### Exercise details
For the entries below, the expected answer is the line with "Алгоритмы должны обрабатывать", the line with "Различные стратегии обработки", and every line between them, exactly as written, and nothing more.

(Extracted data entries)
%%

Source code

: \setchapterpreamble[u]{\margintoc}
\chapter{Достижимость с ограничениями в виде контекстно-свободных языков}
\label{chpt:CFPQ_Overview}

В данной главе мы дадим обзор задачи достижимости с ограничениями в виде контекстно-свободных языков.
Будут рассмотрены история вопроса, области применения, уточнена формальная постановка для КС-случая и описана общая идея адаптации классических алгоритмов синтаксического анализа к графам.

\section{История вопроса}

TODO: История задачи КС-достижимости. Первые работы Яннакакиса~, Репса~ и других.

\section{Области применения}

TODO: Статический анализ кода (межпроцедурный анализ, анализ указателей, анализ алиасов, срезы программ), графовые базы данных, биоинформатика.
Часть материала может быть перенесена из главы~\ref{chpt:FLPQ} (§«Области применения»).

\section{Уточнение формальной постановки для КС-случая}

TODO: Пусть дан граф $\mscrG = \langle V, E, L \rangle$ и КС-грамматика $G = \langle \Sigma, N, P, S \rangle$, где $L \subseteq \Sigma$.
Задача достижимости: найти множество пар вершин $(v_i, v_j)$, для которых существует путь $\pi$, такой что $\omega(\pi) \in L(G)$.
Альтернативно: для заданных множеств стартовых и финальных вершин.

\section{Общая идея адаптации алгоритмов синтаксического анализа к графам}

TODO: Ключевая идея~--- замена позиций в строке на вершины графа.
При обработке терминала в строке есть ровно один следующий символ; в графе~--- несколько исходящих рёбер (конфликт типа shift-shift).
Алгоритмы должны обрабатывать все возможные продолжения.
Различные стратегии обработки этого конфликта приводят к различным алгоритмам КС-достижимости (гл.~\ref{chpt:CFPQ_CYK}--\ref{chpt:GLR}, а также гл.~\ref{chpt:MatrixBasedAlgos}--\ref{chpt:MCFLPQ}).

%%
%%

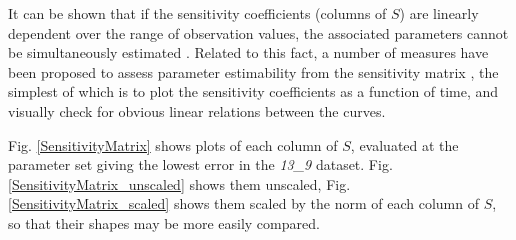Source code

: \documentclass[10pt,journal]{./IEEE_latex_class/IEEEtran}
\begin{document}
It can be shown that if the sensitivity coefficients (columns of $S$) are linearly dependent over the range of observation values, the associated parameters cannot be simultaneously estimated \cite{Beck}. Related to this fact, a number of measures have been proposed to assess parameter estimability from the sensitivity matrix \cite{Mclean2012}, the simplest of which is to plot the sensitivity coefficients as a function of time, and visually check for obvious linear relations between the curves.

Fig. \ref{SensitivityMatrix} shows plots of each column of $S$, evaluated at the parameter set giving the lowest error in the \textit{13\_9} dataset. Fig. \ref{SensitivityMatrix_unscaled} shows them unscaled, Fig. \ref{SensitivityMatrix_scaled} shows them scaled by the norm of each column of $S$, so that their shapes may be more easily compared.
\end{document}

%%

### Response to the exercise
Алгоритмы должны обрабатывать все возможные продолжения.
Различные стратегии обработки этого конфликта приводят к различным алгоритмам КС-достижимости (гл.~\ref{chpt:CFPQ_CYK}--\ref{chpt:GLR}, а также гл.~\ref{chpt:MatrixBasedAlgos}--\ref{chpt:MCFLPQ}).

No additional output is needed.